Local Search for Clustering in Almost-linear Time
Shaofeng H. -C. Jiang, Yaonan Jin, Jianing Lou, Pinyan Lu
TL;DR
This work introduces a novel local-search framework for clustering that achieves an $O(1)$-approximation in almost-linear time, notably for Euclidean $k$-Means where the algorithm runs in $\tilde{O}(d\,n^{1+1/c})$ for any constant $c\ge1$. Central to the approach is a 1-swap local search with a super-effective swap selection rule that ties objective improvement to clustering recourse, enabling near-linear total recomputation via a carefully designed clustering oracle and a dynamic approximate nearest neighbor structure. The authors extend the framework beyond Euclidean spaces by reducing clustering on graphs to shortest-path metrics and then to sparse metric spanners, yielding $O(c)$-approximation results in $\tilde{O}(n^{1+3\rho})$ time for spaces with LSH-based or doubling-spanner constructions.

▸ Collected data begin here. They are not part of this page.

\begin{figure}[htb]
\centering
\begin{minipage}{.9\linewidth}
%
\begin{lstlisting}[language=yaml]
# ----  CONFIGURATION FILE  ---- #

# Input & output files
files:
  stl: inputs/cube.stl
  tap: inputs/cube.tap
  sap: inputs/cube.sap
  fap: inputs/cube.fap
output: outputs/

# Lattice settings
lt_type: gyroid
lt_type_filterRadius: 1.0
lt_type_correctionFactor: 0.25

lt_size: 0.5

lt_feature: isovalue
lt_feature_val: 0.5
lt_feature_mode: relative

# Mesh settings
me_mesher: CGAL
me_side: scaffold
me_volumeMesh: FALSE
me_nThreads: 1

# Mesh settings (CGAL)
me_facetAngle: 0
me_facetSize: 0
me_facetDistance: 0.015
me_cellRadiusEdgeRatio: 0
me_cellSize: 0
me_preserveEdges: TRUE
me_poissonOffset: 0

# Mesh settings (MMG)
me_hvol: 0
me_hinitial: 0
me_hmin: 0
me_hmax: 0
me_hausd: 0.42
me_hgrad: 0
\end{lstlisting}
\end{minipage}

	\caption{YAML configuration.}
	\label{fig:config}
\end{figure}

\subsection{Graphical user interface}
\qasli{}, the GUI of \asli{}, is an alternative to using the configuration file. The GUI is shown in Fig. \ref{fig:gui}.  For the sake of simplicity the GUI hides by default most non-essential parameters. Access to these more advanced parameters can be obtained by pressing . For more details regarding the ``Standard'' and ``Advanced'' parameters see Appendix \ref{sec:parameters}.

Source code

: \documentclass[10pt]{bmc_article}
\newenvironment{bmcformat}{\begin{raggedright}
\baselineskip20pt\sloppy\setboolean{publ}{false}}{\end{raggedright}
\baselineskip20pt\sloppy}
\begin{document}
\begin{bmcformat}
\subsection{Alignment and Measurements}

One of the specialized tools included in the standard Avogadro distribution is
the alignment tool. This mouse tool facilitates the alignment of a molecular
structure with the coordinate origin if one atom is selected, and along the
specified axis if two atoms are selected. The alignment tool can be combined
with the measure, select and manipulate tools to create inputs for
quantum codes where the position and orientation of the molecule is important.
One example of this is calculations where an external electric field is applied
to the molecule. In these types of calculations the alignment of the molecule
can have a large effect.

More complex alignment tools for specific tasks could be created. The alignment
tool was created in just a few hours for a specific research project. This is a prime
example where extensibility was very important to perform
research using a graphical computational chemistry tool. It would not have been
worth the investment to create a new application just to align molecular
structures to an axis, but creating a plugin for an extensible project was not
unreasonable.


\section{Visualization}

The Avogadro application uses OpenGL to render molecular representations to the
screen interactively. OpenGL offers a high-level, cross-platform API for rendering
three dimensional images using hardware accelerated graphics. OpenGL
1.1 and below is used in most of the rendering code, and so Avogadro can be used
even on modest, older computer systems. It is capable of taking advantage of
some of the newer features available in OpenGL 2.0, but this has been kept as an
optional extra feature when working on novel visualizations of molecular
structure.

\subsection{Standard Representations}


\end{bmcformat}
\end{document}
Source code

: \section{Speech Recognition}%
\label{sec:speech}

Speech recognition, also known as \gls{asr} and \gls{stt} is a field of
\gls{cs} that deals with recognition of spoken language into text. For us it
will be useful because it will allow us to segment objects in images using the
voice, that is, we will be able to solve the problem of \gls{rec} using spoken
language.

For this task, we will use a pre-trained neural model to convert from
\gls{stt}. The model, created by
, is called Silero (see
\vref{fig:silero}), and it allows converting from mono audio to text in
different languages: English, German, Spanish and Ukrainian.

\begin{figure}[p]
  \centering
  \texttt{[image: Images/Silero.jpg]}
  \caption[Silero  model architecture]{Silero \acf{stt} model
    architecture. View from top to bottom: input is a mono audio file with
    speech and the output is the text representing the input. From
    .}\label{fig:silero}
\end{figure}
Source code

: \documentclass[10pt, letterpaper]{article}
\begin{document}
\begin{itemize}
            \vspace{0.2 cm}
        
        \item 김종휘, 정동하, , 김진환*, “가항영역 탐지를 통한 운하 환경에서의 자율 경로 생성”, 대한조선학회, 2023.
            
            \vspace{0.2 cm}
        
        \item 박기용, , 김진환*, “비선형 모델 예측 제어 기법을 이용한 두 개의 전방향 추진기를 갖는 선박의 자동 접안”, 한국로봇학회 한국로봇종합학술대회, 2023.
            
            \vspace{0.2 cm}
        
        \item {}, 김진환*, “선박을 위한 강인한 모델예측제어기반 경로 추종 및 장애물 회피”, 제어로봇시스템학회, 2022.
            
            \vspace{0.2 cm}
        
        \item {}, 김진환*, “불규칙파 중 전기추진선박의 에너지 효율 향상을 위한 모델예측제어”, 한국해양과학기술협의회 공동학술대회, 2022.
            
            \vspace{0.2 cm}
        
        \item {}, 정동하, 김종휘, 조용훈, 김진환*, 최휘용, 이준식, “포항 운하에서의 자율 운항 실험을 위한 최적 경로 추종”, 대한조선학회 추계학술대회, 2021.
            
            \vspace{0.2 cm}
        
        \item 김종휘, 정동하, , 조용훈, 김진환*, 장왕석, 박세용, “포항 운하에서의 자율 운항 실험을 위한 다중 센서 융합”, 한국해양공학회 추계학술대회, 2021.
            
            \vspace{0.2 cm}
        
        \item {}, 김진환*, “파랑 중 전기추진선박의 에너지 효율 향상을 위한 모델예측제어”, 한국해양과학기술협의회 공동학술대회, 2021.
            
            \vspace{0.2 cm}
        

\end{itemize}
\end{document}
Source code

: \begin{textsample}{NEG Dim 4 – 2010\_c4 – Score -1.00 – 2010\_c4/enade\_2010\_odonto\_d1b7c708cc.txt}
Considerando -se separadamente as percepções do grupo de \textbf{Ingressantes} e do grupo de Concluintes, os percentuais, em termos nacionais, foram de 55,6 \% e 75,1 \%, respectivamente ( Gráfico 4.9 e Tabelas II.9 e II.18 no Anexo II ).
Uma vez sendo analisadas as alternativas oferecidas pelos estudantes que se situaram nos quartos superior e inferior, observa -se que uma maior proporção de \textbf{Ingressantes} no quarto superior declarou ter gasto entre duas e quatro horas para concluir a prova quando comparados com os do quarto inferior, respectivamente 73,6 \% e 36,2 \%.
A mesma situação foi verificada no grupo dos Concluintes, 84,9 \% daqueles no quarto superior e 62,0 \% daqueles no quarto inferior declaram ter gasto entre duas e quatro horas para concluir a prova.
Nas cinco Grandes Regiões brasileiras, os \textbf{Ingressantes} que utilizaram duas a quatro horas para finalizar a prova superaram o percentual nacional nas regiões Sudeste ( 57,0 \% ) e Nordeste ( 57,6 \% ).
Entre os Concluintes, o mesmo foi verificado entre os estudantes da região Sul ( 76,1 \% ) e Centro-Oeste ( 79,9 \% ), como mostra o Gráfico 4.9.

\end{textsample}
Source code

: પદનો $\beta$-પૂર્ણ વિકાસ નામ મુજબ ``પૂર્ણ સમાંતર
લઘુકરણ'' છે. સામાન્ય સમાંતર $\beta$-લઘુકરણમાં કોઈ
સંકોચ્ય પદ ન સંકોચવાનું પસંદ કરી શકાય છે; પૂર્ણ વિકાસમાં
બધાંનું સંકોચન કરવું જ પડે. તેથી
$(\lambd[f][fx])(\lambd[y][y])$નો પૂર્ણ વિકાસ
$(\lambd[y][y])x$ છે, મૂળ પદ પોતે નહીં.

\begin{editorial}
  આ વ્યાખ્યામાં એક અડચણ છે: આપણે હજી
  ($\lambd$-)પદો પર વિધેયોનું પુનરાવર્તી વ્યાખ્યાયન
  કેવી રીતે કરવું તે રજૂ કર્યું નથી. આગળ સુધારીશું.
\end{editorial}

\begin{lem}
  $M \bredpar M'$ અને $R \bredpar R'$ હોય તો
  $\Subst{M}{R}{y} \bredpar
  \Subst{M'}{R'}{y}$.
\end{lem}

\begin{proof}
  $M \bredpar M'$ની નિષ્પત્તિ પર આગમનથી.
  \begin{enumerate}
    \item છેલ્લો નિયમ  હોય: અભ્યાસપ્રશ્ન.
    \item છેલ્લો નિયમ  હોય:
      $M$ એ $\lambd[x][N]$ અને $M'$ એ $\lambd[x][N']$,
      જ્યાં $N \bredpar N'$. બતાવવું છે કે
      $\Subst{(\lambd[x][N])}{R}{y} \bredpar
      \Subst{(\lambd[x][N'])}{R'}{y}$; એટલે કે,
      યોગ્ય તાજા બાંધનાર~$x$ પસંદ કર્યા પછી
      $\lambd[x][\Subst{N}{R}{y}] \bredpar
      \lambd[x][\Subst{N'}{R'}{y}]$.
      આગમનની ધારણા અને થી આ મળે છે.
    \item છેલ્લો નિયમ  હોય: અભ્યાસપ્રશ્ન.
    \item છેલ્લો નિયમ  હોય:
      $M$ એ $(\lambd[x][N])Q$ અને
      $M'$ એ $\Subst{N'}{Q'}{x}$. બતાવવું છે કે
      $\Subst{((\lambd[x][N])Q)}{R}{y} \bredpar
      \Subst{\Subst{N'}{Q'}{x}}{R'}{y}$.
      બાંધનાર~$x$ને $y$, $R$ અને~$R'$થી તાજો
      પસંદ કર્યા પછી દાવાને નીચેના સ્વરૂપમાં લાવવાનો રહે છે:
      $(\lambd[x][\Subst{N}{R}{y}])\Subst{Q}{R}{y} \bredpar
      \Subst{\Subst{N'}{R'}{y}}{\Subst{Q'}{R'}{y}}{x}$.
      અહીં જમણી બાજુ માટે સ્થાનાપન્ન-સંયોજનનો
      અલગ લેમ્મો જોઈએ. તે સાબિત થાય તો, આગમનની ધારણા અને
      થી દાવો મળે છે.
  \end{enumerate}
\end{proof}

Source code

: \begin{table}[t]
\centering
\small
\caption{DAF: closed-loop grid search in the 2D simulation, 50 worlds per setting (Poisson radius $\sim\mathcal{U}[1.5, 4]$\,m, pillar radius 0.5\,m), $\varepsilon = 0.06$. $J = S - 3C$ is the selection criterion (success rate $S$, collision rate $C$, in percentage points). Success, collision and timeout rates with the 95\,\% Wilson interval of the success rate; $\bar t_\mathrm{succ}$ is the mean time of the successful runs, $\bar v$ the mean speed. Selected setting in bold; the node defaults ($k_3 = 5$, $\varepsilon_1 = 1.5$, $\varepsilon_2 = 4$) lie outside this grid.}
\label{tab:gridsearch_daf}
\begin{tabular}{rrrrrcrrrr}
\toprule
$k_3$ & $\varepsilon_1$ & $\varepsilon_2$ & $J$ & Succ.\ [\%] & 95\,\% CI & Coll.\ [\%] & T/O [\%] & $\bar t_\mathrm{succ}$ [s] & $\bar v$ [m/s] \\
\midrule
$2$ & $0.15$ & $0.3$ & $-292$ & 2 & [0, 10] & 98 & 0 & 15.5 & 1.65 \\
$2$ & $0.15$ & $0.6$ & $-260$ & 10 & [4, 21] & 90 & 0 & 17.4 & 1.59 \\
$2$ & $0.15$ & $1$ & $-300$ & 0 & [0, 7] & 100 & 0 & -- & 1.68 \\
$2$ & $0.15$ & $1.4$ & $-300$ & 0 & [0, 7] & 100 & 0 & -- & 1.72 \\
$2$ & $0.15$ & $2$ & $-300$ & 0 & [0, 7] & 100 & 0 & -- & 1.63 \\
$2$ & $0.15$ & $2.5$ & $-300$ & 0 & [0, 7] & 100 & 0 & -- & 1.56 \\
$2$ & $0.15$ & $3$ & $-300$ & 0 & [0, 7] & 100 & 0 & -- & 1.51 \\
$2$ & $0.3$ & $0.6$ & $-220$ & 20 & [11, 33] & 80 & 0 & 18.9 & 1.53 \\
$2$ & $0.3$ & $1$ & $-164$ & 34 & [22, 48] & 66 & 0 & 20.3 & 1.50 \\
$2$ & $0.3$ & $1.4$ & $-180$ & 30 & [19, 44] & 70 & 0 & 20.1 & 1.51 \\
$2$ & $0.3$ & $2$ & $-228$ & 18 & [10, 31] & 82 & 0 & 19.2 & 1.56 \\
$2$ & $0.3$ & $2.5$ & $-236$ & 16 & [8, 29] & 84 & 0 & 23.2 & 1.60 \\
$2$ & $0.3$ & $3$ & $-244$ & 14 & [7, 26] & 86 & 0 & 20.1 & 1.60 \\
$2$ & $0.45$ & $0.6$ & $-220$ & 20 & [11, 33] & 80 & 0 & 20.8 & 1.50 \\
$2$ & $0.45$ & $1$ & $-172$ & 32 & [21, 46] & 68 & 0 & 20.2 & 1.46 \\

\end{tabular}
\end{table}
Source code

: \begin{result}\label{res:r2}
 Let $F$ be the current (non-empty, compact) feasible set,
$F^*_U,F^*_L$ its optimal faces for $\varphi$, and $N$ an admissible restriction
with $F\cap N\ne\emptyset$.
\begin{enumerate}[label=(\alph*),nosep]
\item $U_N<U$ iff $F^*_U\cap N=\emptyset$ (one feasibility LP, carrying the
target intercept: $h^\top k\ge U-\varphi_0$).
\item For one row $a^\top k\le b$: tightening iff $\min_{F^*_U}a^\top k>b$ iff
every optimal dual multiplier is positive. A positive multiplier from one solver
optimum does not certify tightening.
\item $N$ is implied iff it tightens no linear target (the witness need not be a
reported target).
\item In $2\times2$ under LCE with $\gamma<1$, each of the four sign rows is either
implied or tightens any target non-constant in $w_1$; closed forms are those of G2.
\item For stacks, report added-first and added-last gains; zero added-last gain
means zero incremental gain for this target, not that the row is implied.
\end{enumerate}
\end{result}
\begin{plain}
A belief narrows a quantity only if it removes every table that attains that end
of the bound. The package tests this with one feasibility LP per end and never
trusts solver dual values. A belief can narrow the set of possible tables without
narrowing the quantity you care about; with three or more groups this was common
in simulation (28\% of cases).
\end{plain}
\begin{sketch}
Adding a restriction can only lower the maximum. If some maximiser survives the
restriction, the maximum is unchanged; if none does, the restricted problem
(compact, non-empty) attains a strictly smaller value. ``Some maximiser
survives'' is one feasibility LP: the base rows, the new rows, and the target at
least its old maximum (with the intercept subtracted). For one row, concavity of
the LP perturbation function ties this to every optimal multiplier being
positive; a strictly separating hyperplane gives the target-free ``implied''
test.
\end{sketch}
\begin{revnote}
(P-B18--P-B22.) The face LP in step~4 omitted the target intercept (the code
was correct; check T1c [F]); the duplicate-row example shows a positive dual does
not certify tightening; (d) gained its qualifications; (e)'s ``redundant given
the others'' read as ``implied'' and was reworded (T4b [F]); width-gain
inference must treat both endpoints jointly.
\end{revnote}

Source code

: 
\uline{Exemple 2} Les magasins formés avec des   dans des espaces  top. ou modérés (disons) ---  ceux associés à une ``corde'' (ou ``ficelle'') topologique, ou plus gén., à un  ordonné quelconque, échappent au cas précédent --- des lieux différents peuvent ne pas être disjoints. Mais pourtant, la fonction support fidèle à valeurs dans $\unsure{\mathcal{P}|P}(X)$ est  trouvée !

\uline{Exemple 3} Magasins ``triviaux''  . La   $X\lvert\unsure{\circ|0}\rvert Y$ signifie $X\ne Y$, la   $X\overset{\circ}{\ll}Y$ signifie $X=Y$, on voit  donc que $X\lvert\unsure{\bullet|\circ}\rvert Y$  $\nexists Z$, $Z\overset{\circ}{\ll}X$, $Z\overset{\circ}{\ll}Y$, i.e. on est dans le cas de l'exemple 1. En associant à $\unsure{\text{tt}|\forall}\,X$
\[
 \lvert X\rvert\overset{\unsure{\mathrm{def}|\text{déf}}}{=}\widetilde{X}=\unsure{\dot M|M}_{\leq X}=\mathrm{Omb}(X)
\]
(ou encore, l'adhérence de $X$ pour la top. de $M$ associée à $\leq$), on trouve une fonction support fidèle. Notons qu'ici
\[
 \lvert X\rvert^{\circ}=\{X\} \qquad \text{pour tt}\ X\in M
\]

The paper also provides a general analysis of local-search on graphs, including explicit constants for $k$-Means and $k$-Median, and demonstrates applicability to a broad class of metric spaces (Euclidean, $\ell_p$, Jaccard, doubling) via spanners, with a unified framework that balances accuracy and near-linear efficiency.
Abstract
We propose the first \emph{local search} algorithm for Euclidean clustering that attains an $O(1)$-approximation in almost-linear time. Specifically, for Euclidean $k$-Means, our algorithm achieves an $O(c)$-approximation in $\tilde{O}(n^{1 + 1 / c})$ time, for any constant $c \ge 1$, maintaining the same running time as the previous (non-local-search-based) approach [la Tour and Saulpic, arXiv'2407.11217] while improving the approximation factor from $O(c^{6})$ to $O(c)$. The algorithm generalizes to any metric space with sparse spanners, delivering efficient constant approximation in $\ell_p$ metrics, doubling metrics, Jaccard metrics, etc. This generality derives from our main technical contribution: a local search algorithm on general graphs that obtains an $O(1)$-approximation in almost-linear time. We establish this through a new $1$-swap local search framework featuring a novel swap selection rule. At a high level, this rule ``scores'' every possible swap, based on both its modification to the clustering and its improvement to the clustering objective, and then selects those high-scoring swaps. To implement this, we design a new data structure for maintaining approximate nearest neighbors with amortized guarantees tailored to our framework.